This argument misconstrues both the nature of our review and the issue on this appeal. We are not concerned at this time with Zeno's objections to the certification election itself. These objections were not considered by the Board, and we express no opinion as to their merits.


The issue here is whether the Board should have considered Zeno's answer to the complaint, in which those objections were presented, before rendering its order. Zeno's contentions with respect to the refusal to consider its answer were presented to the Board, and section 10(e) does not limit our review of the Board's treatment of the answer.


We are limited, however, in our review of the procedural matters presented here, to the question whether the Board abused its discretion in refusing to consider Zeno's answer (See N. L. R. B. v.

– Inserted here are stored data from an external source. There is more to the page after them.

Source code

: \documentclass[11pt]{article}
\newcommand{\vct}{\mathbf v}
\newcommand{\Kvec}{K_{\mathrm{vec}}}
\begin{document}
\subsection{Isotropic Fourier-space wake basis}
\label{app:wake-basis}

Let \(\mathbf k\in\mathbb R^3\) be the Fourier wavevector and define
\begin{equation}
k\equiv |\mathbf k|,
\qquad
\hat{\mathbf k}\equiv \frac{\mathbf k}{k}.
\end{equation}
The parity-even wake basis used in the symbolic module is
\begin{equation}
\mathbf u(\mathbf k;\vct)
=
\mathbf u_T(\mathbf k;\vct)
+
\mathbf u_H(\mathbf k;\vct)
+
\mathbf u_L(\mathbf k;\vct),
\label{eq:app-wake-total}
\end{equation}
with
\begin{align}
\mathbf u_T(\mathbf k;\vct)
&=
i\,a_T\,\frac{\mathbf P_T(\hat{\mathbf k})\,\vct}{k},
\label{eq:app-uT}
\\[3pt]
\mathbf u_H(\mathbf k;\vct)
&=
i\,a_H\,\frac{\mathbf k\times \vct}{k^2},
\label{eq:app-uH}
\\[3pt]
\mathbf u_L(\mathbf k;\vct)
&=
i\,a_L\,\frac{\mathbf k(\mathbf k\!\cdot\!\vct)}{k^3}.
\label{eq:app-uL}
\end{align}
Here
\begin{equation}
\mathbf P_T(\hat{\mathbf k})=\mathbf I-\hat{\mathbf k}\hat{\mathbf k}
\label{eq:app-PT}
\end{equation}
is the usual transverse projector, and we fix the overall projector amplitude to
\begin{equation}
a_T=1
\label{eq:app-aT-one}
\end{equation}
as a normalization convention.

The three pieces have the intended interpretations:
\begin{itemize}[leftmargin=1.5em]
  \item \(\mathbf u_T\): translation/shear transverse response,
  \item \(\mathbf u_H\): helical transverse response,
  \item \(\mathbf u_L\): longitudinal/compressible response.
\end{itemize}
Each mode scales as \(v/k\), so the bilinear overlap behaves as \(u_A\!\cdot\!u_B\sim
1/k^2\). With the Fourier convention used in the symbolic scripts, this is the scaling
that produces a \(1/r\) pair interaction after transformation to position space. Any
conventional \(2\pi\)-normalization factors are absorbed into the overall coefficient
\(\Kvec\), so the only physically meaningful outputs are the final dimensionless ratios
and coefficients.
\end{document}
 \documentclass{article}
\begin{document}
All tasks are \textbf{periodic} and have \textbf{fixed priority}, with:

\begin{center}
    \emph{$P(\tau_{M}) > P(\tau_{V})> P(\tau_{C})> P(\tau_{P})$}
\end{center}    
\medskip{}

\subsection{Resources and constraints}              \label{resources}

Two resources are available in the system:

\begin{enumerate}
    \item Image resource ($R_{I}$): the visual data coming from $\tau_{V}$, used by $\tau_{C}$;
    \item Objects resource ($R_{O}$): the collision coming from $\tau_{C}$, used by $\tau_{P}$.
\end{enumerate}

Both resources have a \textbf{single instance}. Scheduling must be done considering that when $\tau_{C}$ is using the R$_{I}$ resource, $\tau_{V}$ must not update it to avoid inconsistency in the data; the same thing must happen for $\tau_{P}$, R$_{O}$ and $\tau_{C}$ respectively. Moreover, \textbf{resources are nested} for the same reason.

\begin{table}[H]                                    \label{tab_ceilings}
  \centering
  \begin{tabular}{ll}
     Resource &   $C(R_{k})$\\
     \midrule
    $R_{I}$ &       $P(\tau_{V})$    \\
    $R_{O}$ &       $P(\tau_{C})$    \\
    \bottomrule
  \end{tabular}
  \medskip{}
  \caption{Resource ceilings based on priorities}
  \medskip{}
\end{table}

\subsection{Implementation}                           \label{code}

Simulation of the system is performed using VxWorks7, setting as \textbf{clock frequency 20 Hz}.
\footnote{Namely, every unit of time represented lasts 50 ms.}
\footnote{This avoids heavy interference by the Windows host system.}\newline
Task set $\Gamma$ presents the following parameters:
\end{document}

Glacier Packing Co., 507 F.2d 415, 416 (9th Cir. 1974)), because it applied the "extraordinary circumstance" rather than the "good cause" standard to Zeno's reasons for the late filing. The Board is vested with great discretion in the resolution of unfair labor practice disputes but may not employ this authority in a manner which deprives a party of a fair and adequate hearing. See Great Lakes Screw Corp. v. N. L. R. B., 409 F.2d 375, 378-79 (7th Cir. 1969).


The Board's regulations provide that, if no answer to the complaint is received within the time provided, the allegations of the complaint shall be deemed admitted unless "good cause" to the contrary is shown. 29 C.F.R. § 102.20 (1978). This "good cause" standard is not defined, but it appears to be less stringent than the "extraordinary circumstances" governing the application of section 10(e) of the NLRA. The purpose of the latter is to afford the Board the opportunity to bring its expertise to bear on a labor relations problem and thereby give the court the benefit of that expertise in reviewing the Board's decision. See N. L. R. B. v. Allied Products Corp., Richard Brothers Division, 548 F.2d 644, 653 (6th Cir. 1977). The purpose of the "good cause" standard, however, is to ensure that the Board makes decisions on the merits despite technical and inadvertent noncompliance with procedural rules.1


In the circumstances of this case, it is possible that Zeno had good cause for its failure to file a timely answer. As noted in passing above, the adequacy of service of the complaint was not free from question. Moreover, the General Counsel had been notified of Long's vacation and could have extended the time for answering the complaint when it became apparent that a strictly timely answer might not be forthcoming. 29 C.F.R. § 102.22 (1978). Zeno was not in default when Long left on vacation. Because the General Counsel knew of Long's absence, courtesy to counsel might have warranted allowing a late answer. See ViAids Laboratories, Inc. v. United States Postal Service,464 F.Supp. 976, 981-82 & n.9 (S.D.N.Y.1979) (vacation of responsible official may warrant grant of leave to file late answer to administrative complaint); N. L. R. B. v. Aaron Convalescent Home, 479 F.2d 736, 738 (6th Cir. 1973) (vacation of responsible official does not excuse late answer where company was already in default). Nothing in the record suggests that Long was a chronic late filer or a promoter of vexatious and dilatory proceedings. Finally, it does not appear that the short delay occasioned by Zeno's untimely filing caused any prejudice to any party. The hearing on the complaint was set for November 3, 1977, and Zeno's answer was filed on August 29, only two days after Long returned from vacation and learned that the complaint had been filed. The lengthy representation proceedings in the case had put all parties on notice as to the nature of Zeno's objections to the election (See N. L. R. B. v. Capital Bakers, Inc., 351 F.2d 45, 47 (3d Cir. 1965)), and the hearing date could have been extended if, as seems unlikely, that action had been deemed necessary. 29 C.F.R. § 102.16 (1978). The possibility of prejudice arising from a consideration of Zeno's answer, therefore, appears minimal.2


In sum, it appears that the circumstances of this case may establish the existence of good cause warranting consideration of Zeno's answer. Because the Board based its refusal to receive that answer on the ground that "extraordinary circumstances" did not excuse the delay, we deny enforcement of its order, and remand so the Board may consider whether good cause excuses the late filing of the answer. If the Board decides to consider the answer, then a decision on the merits may resolve the controversy.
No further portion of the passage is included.